START Given data

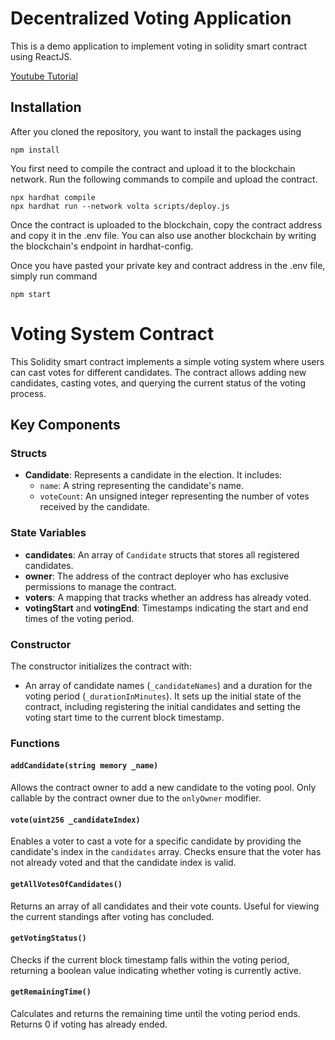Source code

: # Decentralized Voting Application

This is a demo application to implement voting in solidity smart contract using ReactJS. 

[Youtube Tutorial](https://youtu.be/eCn6mHTpuM0)

## Installation

After you cloned the repository, you want to install the packages using

```shell
npm install
```

You first need to compile the contract and upload it to the blockchain network. Run the following commands to compile and upload the contract.

```shell
npx hardhat compile
npx hardhat run --network volta scripts/deploy.js
```

Once the contract is uploaded to the blockchain, copy the contract address and copy it in the .env file. You can also use another blockchain by writing the blockchain's endpoint in hardhat-config.

Once you have pasted your private key and contract address in the .env file, simply run command

```shell
npm start
```

# Voting System Contract

This Solidity smart contract implements a simple voting system where users can cast votes for different candidates. The contract allows adding new candidates, casting votes, and querying the current status of the voting process.

## Key Components

### Structs

- **Candidate**: Represents a candidate in the election. It includes:
  - `name`: A string representing the candidate's name.
  - `voteCount`: An unsigned integer representing the number of votes received by the candidate.

### State Variables

- **candidates**: An array of `Candidate` structs that stores all registered candidates.
- **owner**: The address of the contract deployer who has exclusive permissions to manage the contract.
- **voters**: A mapping that tracks whether an address has already voted.
- **votingStart** and **votingEnd**: Timestamps indicating the start and end times of the voting period.

### Constructor

The constructor initializes the contract with:
- An array of candidate names (`_candidateNames`) and a duration for the voting period (`_durationInMinutes`). It sets up the initial state of the contract, including registering the initial candidates and setting the voting start time to the current block timestamp.

### Functions

#### `addCandidate(string memory _name)`

Allows the contract owner to add a new candidate to the voting pool. Only callable by the contract owner due to the `onlyOwner` modifier.

#### `vote(uint256 _candidateIndex)`

Enables a voter to cast a vote for a specific candidate by providing the candidate's index in the `candidates` array. Checks ensure that the voter has not already voted and that the candidate index is valid.

#### `getAllVotesOfCandidates()`

Returns an array of all candidates and their vote counts. Useful for viewing the current standings after voting has concluded.

#### `getVotingStatus()`

Checks if the current block timestamp falls within the voting period, returning a boolean value indicating whether voting is currently active.

#### `getRemainingTime()`

Calculates and returns the remaining time until the voting period ends. Returns 0 if voting has already ended.

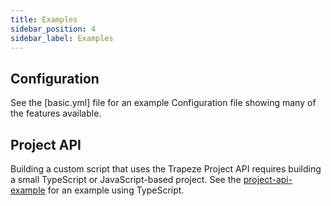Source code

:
 ```yaml
---
title: Examples
sidebar_position: 4
sidebar_label: Examples
---
```


## Configuration

See the [basic.yml] file for an example Configuration file showing many of the features available.

## Project API

Building a custom script that uses the Trapeze Project API requires building a small TypeScript or JavaScript-based project. See the [project-api-example]() for an example using TypeScript.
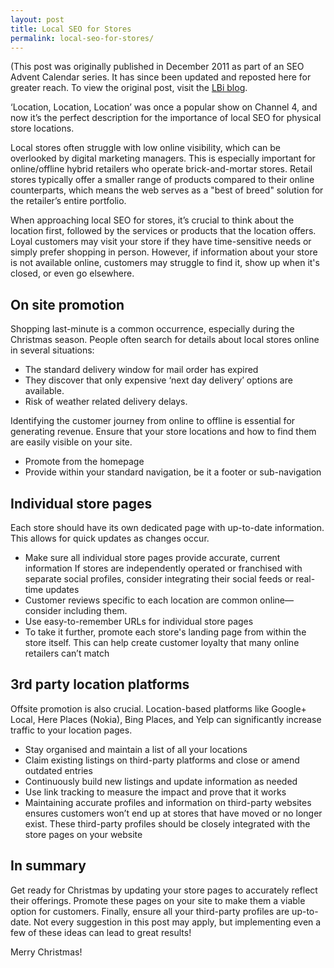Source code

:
```yaml
---
layout: post
title: Local SEO for Stores
permalink: local-seo-for-stores/
---
```

(This post was originally published in December 2011 as part of an SEO Advent Calendar series. It has since been updated and reposted here for greater reach. To view the original post, visit the [LBi blog](http://blog.bigmouthmedia.com/2011/12/06/no-6-%E2%80%93-seo-advent-calendar/).

‘Location, Location, Location’ was once a popular show on Channel 4, and now it’s the perfect description for the importance of local SEO for physical store locations.

Local stores often struggle with low online visibility, which can be overlooked by digital marketing managers. This is especially important for online/offline hybrid retailers who operate brick-and-mortar stores. Retail stores typically offer a smaller range of products compared to their online counterparts, which means the web serves as a "best of breed" solution for the retailer’s entire portfolio.

When approaching local SEO for stores, it’s crucial to think about the location first, followed by the services or products that the location offers. Loyal customers may visit your store if they have time-sensitive needs or simply prefer shopping in person. However, if information about your store is not available online, customers may struggle to find it, show up when it's closed, or even go elsewhere.

## On site promotion
Shopping last-minute is a common occurrence, especially during the Christmas season. People often search for details about local stores online in several situations:

- The standard delivery window for mail order has expired
- They discover that only expensive ‘next day delivery’ options are available.
- Risk of weather related delivery delays.

Identifying the customer journey from online to offline is essential for generating revenue. Ensure that your store locations and how to find them are easily visible on your site.

- Promote from the homepage
- Provide within your standard navigation, be it a footer or sub-navigation

## Individual store pages
Each store should have its own dedicated page with up-to-date information. This allows for quick updates as changes occur.

- Make sure all individual store pages provide accurate, current information
If stores are independently operated or franchised with separate social profiles, consider integrating their social feeds or real-time updates
- Customer reviews specific to each location are common online—consider including them.
- Use easy-to-remember URLs for individual store pages
- To take it further, promote each store's landing page from within the store itself. This can help create customer loyalty that many online retailers can’t match

## 3rd party location platforms
Offsite promotion is also crucial. Location-based platforms like Google+ Local, Here Places (Nokia), Bing Places, and Yelp can significantly increase traffic to your location pages.

- Stay organised and maintain a list of all your locations
- Claim existing listings on third-party platforms and close or amend outdated entries
- Continuously build new listings and update information as needed
- Use link tracking to measure the impact and prove that it works
- Maintaining accurate profiles and information on third-party websites ensures customers won’t end up at stores that have moved or no longer exist. These third-party profiles should be closely integrated with the store pages on your website

## In summary

Get ready for Christmas by updating your store pages to accurately reflect their offerings. Promote these pages on your site to make them a viable option for customers. Finally, ensure all your third-party profiles are up-to-date. Not every suggestion in this post may apply, but implementing even a few of these ideas can lead to great results!

Merry Christmas!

END Given data

### Problem to work on
Restate word for word only the lines above from the line containing "## 3rd party location platforms" to the line containing "- Use link tracking", both of them included.

### Result
## 3rd party location platforms
Offsite promotion is also crucial. Location-based platforms like Google+ Local, Here Places (Nokia), Bing Places, and Yelp can significantly increase traffic to your location pages.

- Stay organised and maintain a list of all your locations
- Claim existing listings on third-party platforms and close or amend outdated entries
- Continuously build new listings and update information as needed
- Use link tracking to measure the impact and prove that it works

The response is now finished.